Hi all,
in Java code I would like to create an exampleset with the textplugin. I tried WVToolRapidMinerExample.java with my input and it works fine. I copied the exact code of this example to my method and I get an acces denied error. Debugging showed that WVToolRapidMinerExample.java treats my input as a directory containing traindocuments, as it should, but when I use my method directories are treated as files which of course results in an exception.
Here is my code, RapidMiner is initialised when this code is reached;
private ExampleSet buildTrainExampleSetNieuw(Category category)

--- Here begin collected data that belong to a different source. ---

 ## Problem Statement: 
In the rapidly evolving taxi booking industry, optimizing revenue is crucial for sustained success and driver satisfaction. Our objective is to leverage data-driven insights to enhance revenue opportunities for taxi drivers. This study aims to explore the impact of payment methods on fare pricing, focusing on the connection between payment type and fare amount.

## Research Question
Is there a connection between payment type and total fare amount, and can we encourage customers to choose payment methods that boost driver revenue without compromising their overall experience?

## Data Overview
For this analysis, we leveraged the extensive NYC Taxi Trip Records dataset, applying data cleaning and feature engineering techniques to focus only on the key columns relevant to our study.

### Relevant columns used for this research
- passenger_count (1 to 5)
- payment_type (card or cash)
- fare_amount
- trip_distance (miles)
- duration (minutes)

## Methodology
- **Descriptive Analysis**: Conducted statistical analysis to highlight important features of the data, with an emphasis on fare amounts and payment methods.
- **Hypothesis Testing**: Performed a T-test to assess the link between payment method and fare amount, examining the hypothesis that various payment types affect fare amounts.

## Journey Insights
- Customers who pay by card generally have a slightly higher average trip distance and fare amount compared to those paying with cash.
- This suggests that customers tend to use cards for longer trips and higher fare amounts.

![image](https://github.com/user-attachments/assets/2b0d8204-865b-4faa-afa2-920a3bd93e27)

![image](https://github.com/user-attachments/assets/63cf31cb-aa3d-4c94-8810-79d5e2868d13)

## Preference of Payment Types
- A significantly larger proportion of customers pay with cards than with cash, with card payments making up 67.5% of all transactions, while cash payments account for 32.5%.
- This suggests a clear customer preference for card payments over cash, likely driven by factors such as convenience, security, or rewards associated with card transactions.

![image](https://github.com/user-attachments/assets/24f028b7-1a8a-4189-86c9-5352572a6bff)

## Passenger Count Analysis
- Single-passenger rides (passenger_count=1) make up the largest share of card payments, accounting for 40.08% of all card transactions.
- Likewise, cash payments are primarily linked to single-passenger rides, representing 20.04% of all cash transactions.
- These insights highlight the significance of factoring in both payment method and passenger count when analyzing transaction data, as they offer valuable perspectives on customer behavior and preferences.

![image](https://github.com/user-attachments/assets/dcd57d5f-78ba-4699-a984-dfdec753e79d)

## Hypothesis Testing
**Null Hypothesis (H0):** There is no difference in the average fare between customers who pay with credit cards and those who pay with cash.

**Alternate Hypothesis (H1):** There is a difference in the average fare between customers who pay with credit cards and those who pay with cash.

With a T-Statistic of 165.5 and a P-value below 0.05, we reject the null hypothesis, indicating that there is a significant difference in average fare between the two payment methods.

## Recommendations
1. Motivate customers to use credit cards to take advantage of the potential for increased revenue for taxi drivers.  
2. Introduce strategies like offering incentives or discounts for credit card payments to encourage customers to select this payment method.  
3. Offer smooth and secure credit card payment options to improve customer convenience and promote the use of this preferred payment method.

throws OperatorCreationException, OperatorException {
OperatorChain wvtoolOperator = (OperatorChain) OperatorService
.createOperator("TextInput");
wvtoolOperator.setParameter(TextInput.PARAMETER_DEFAULT_CONTENT_TYPE,
"application/xml");
wvtoolOperator.setParameter(
TextInput.PARAMETER_DEFAULT_CONTENT_LANGUAGE, "dutch");
wvtoolOperator.setParameter(
TextInput.PARAMETER_DEFAULT_CONTENT_ENCODING, "iso-8859-1");
wvtoolOperator.setParameter(TextInput.PARAMETER_PRUNE_BELOW, "3");
wvtoolOperator.setParameter(TextInput.PARAMETER_PRUNE_ABOVE, "10");
List<Object[]> textList = new LinkedList<Object[]>();
textList
.add(new Object[] { "Ambtenarenrecht",
"c:/workspace/documentclassification/trainset/Ambtenarenrecht/" });
textList
.add(new Object[] { "non-Ambtenarenrecht",
"c:/workspace/documentclassification/trainsetnon/Ambtenarenrecht/" });
wvtoolOperator.addOperator(OperatorService
.createOperator(SimpleTokenizer.class));
wvtoolOperator.setListParameter("texts", textList);
IOContainer out = wvtoolOperator.apply(new IOContainer());
return out.get(ExampleSet.class);
}
This is the code in WVToolRapidMinerExample.java that does a good job;
public static void main(String[] args) throws Exception {
FileInputStream inputStream = new FileInputStream(
"C:\\workspace\\textplugin\\resources\\operators.xml");
RapidMiner.init(inputStream, new File("rm_plugins"), true, false,
false, true);
inputStream.close();
OperatorChain wvtoolOperator = (OperatorChain) OperatorService
.createOperator("TextInput");
wvtoolOperator.setParameter(TextInput.PARAMETER_DEFAULT_CONTENT_TYPE,
"application/xml");
wvtoolOperator.setParameter(
TextInput.PARAMETER_DEFAULT_CONTENT_LANGUAGE, "dutch");
wvtoolOperator.setParameter(
TextInput.PARAMETER_DEFAULT_CONTENT_ENCODING, "iso-8859-1");
wvtoolOperator.setParameter(TextInput.PARAMETER_PRUNE_BELOW, "3");
wvtoolOperator.setParameter(TextInput.PARAMETER_PRUNE_ABOVE, "10");
List<Object[]> textList = new LinkedList<Object[]>();
// adjust data input
textList
.add(new Object[] { "Ambtenarenrecht",
"c:/workspace/documentclassification/trainset/Ambtenarenrecht/" });
textList
.add(new Object[] { "non-Ambtenarenrecht",
"c:/workspace/documentclassification/trainsetnon/Ambtenarenrecht/" });
wvtoolOperator.addOperator(OperatorService
.createOperator(SimpleTokenizer.class));
wvtoolOperator.setListParameter("texts", textList);
IOContainer out = wvtoolOperator.apply(new IOContainer());
System.out.println("klaar");
}
Any ideas on what I am doing wrong in my code? I use Rapidminer/textplugin 4.2. Any suggestions that help solve this problem will be much appreciated.
Martine